Observations: Auburn 67, USF 59
Auburn had another rock fight with USF. But, again, the Tigers were able to come from behind with elite defense — and a duo stepping up on offense after halftime.
PG Wendell Green Jr. (Zach Bland/Auburn Athletics)
Stop me if you’ve heard this one before.
Auburn didn’t hit a shot inside the first five minutes of its Friday night game against USF. It shot well below 30% from 3-point range. Only two players scored in double figures. The Tigers had more turnovers than assists. They were also down at halftime.
Yes, every single word of that above paragraph is now true for both the 2021-22 and 2022-23 seasons.
“Eerily similar to last year,” Pearl said. “I knew South Florida would do a good job guarding us, and I knew they would do good preparation and scout. I thought it would be a low-scoring game, but we weren’t sharp. I’ll give them credit for it.
“We didn’t execute, we didn’t make shots and we turned the ball over too much.”
Pearl’s own opening statement would have worked last year in Tampa, when Auburn beat USF by a score of 58-52. This time, he was saying it after a 67-59 home win over those same Bulls.
There were differences, of course. Big ones. There was no Jabari Smith or Walker Kessler for the Tigers in the rematch. The two players who scored in double figures last time against USF — K.D Johnson and Zep Jasper — were both held scoreless Friday.
And last year, Wendell Green Jr. was the guard who didn’t score a single point in this matchup.
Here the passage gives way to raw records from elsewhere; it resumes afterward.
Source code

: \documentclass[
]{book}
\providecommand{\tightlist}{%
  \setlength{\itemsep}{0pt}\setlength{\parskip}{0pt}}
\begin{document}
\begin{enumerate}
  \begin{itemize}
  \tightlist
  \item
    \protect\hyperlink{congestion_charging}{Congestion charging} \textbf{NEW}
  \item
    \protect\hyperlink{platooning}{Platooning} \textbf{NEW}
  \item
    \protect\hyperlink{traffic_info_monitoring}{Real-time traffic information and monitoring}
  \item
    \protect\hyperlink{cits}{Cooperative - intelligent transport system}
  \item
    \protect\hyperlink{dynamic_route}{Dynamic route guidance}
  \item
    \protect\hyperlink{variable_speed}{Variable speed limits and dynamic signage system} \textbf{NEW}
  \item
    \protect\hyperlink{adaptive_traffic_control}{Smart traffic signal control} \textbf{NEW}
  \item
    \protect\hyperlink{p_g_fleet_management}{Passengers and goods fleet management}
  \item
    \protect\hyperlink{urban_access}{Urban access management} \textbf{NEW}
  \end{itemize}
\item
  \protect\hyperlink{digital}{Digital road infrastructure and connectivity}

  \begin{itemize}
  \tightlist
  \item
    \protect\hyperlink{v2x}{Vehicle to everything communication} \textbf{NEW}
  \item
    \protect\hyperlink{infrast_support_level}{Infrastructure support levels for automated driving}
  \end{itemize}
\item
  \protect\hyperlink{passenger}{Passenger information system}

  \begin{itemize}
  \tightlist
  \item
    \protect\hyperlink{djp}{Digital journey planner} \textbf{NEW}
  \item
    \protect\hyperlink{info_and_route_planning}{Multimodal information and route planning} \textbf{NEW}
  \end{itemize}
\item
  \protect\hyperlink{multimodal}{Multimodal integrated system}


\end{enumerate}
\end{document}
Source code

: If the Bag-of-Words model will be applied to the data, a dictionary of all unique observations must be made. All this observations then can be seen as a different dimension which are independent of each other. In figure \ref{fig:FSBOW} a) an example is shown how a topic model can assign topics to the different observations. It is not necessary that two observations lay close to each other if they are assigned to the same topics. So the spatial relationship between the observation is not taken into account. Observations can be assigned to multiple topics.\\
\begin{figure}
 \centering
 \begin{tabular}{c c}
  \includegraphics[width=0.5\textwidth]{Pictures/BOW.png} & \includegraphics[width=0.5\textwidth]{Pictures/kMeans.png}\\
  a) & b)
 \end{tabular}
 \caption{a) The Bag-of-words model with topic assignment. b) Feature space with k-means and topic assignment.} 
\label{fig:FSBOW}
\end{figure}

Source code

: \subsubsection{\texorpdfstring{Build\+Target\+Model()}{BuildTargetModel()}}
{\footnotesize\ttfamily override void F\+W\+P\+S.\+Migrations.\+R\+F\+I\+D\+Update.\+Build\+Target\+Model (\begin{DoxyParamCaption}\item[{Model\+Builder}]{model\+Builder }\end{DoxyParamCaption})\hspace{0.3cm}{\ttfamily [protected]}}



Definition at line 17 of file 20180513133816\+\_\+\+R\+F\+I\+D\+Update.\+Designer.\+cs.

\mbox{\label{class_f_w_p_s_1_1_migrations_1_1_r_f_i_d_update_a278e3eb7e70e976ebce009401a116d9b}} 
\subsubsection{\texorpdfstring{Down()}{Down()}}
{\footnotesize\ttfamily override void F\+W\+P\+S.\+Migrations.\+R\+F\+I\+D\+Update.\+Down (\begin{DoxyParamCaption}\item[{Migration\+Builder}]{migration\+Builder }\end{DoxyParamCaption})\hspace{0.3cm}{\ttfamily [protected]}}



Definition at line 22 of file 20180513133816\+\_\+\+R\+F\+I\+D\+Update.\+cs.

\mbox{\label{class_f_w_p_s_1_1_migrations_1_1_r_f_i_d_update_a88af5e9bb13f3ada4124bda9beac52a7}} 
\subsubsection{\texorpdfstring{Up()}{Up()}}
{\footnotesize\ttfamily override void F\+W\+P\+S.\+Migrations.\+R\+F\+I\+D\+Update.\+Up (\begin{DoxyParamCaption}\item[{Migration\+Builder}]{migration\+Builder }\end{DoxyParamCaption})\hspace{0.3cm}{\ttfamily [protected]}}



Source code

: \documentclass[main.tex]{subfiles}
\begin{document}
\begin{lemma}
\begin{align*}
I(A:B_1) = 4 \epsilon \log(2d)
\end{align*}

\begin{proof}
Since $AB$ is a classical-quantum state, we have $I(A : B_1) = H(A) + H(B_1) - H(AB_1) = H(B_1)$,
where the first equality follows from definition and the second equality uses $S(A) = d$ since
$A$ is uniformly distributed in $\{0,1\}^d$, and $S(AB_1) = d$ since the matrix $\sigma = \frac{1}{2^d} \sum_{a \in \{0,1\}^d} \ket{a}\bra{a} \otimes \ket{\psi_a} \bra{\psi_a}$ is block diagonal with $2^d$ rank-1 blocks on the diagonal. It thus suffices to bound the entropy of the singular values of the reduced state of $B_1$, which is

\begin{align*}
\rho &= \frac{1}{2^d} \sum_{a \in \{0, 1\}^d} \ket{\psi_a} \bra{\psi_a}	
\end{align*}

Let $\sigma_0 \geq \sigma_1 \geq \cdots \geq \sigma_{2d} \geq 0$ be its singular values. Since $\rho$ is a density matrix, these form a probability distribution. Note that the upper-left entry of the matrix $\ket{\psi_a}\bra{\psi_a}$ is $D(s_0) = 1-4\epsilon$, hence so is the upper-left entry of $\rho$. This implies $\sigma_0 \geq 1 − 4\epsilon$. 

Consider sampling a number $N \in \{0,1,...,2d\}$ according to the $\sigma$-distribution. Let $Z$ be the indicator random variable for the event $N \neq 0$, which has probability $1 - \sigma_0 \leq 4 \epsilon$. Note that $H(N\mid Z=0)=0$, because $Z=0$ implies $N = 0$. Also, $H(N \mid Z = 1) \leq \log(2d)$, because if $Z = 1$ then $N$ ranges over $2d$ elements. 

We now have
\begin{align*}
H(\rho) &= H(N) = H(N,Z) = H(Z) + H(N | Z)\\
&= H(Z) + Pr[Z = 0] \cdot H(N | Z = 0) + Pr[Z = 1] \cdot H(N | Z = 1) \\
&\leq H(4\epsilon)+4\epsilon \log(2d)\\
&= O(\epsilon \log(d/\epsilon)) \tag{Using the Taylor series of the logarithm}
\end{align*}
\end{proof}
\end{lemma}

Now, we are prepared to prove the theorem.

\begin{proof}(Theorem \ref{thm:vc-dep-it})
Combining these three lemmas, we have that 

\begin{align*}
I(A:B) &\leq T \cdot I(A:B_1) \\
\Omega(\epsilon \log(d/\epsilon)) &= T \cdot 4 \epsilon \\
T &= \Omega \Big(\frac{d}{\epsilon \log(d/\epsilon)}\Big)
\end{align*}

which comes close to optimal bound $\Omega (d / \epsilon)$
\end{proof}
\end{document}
Allen Flanigan was still weeks away from returning from an off-the-court Achilles injury.
But in the second meeting between the Tigers and the Bulls, Green and Flanigan combined for 38 points, with 28 of them coming in another second-half comeback. A USF team that lost a shocker to Southeast Missouri State on opening night looked a lot better than Auburn, which had its back up against the wall early.
“It’s South Florida versus Auburn,” Green said. “They don't play against Auburn more than one time a year. They come with their best shot. … Everybody is coming with their best shots, so you have to be prepared. You can’t come out like we did in the first half. You have to be ready, because we could have easily been down by 20 going into halftime.
“You have to be ready, and that’s what we are getting everyone to understand. Everyone is coming with their best shot.”
Here are four Observations from Auburn’s second consecutive comeback win over USF, along with the Rotation Charts, Nerd Stats and the Quote of the Night.
Auburn is ‘not really good offensively right now’
Friday night didn’t feature the worst first half Auburn has had on offense under Pearl, but it was pretty close.
Auburn shot a ghastly 25% from the floor before halftime, going only 2-14 from deep and turning the ball over 11 times. By comparison, Auburn only had nine turnovers for the entire game against George Mason on Monday. The Tigers turned it over more often (32.4%) than they scored, notching just .618 points per possession.
“We're not really good offensively right now,” Pearl said.
To make matters worse, Auburn got out-rebounded by five before halftime to a team that lost the battle on the boards to a team ranked in the 300s in KenPom earlier in the week. USF’s offense was one of the worst in mid-major basketball last season, but it still hit 40% of its shots in the first half and had as many 3-pointers as Auburn did.
USF has consistently had a strong defense under head coach Brian Gregory, and it packed the paint and dared the Tigers to shoot the ball. The looks weren’t bad for the Tigers, but they couldn’t hit the open ones and turned the ball over way too much on the clearly easy chances.
“The first step is just knowing that they (USF) were going to come off strong and really be in the gap,” Flanigan said. “They are more of a downhill team. They sat in those gaps to stop us from getting downhill.”
In the locker room, Pearl said he told his team that he thought South Florida “was the more excited team to play.” He challenged Auburn to be more physical, and it responded by winning the paint and board battles after halftime.
Auburn went 12-17 on 2-pointers in the second half after going 4-10 in the first half. Still, the Tigers shot 27.3% from deep and 68.4% from the line — two percentages that just aren’t going to cut it against improved competition later in the season.